I suggested to the lady that she walked with us to the woodwork centre so she could watch the lads start on the seat. But instead, when they reached the workshop, they dropped the seat and sat her down and made her a brew and we all listened as she told us how she’d seen local youths vandalising the bus stop and the seat in the past and decided she wasn’t going to take it anymore.

After she went I told the lads how proud I’d been of their unusually restrained reaction the her tirade. “That’s nothing, Mr R. You should see my nan last term when you rang her and said I was excluded for a week for swearing at Mr Y – I had to keep out of her way for three days until she calmed down……nothing worse than when you let down your nan”

I remembered then that like a few other “challenging” youngsters in our school Jock had been sent down from Scotland to live with his seventy five year old grandmother. I could just imagine the strain and stress of having to cope with an awkward teenager when your contemporaries were relaxing with a cup of tea and a bingo card. But I also knew that Jock thought the world of his grandmother.

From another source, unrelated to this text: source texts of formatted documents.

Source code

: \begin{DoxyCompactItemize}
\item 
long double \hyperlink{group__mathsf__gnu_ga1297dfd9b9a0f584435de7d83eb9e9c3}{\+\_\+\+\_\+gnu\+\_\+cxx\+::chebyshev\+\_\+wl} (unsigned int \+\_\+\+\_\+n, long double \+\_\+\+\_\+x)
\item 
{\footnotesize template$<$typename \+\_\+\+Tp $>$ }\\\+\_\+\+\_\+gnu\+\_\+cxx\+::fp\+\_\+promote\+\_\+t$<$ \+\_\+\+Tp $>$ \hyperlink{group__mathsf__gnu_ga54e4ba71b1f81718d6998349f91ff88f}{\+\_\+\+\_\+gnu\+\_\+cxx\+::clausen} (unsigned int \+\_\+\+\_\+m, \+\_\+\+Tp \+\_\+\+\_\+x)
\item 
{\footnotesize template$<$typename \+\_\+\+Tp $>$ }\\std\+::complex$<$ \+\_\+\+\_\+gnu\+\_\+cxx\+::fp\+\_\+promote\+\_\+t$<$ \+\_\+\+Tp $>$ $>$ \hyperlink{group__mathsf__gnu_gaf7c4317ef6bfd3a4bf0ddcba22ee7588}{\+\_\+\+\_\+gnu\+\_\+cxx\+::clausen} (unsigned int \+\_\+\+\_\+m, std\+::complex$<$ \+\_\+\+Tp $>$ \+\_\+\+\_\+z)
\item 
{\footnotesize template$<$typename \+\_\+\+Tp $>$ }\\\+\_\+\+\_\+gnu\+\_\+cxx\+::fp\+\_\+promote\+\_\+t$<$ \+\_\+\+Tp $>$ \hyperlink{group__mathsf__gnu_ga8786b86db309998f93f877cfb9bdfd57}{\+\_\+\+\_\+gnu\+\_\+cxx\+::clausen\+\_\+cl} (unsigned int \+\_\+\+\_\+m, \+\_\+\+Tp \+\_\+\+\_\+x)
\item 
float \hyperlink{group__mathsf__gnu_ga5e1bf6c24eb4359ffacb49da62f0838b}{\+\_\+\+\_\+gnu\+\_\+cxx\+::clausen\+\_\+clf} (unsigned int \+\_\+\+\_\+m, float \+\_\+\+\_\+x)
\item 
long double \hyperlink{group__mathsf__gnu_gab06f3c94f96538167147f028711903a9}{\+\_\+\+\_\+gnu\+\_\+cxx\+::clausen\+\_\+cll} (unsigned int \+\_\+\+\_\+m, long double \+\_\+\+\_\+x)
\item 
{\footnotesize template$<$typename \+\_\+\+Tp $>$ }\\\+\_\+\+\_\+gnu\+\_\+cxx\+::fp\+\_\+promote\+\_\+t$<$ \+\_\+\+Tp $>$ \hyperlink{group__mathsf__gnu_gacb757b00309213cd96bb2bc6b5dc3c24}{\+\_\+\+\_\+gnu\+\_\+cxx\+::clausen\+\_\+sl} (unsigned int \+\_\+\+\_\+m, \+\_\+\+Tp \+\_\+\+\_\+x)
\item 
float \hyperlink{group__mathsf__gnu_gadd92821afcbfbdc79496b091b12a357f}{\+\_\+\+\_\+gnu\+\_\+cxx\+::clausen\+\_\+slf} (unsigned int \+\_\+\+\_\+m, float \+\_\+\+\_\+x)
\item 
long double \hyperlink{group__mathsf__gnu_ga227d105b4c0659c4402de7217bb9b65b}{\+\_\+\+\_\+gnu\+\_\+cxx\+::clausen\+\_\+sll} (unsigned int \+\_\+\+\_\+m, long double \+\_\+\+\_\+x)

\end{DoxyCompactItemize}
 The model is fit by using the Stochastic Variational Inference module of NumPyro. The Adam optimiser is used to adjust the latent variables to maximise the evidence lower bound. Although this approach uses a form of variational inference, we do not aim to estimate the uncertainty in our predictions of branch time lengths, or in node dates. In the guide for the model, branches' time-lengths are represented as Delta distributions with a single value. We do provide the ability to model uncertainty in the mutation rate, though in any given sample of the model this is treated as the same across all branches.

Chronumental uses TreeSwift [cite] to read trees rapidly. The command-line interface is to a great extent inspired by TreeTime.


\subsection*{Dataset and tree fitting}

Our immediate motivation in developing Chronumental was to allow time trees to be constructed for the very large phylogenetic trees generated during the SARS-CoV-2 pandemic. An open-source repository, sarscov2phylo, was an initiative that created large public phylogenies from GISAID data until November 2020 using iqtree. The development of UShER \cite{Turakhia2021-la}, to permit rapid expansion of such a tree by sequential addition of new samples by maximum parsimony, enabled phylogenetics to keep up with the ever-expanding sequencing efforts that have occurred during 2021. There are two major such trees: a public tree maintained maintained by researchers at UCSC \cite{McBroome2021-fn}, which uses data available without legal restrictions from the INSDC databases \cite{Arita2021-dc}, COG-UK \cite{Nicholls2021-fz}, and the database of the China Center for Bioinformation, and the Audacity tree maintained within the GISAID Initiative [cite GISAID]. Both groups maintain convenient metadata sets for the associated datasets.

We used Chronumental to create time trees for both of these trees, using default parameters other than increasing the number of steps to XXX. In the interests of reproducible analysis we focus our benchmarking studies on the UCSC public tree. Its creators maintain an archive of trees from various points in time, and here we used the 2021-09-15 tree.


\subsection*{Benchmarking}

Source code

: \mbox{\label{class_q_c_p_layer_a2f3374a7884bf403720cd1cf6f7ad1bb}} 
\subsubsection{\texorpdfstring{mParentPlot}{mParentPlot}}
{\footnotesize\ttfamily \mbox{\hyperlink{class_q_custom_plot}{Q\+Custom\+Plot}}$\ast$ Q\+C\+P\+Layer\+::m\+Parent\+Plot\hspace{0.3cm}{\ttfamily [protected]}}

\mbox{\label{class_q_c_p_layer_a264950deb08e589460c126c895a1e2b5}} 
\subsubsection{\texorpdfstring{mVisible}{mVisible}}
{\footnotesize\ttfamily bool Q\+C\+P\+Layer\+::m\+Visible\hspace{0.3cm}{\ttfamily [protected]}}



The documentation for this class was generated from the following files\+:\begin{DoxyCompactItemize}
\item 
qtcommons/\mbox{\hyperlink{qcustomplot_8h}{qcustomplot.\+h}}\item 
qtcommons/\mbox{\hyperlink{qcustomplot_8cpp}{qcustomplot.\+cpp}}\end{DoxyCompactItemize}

A few days later Jock and Billy had repaired and refurbished the seat, it was returned to site and the local paps were there while the head made a little speech congratulating the two lads. We had hoped to invite the little old lady to take part in the ceremony but in all the upheavals none of us had remembered to take her name and address, the pap had failed to snap her and none of us had recognised her. As Billy said she just looked like someone’s nan.

Some weeks later, after I spotted Jock by the bike sheds when he should have been waxing lyrical about Jane Austen and he was able to dog his fag before I could actually catch him in the act and was walking him back to his English lesson, he suddenly brought up the mystery of the old lady.

“Funny how nobody knew her, sir. I reckon she could have been the ghost of the mum who put up the seat in the first place”.

“Could be, could be, Jock” I said “Almost as much of a ghost as that cigarette you were smoking by the bike shed…”

He just grinned and walked towards another exciting date with Jane Austen….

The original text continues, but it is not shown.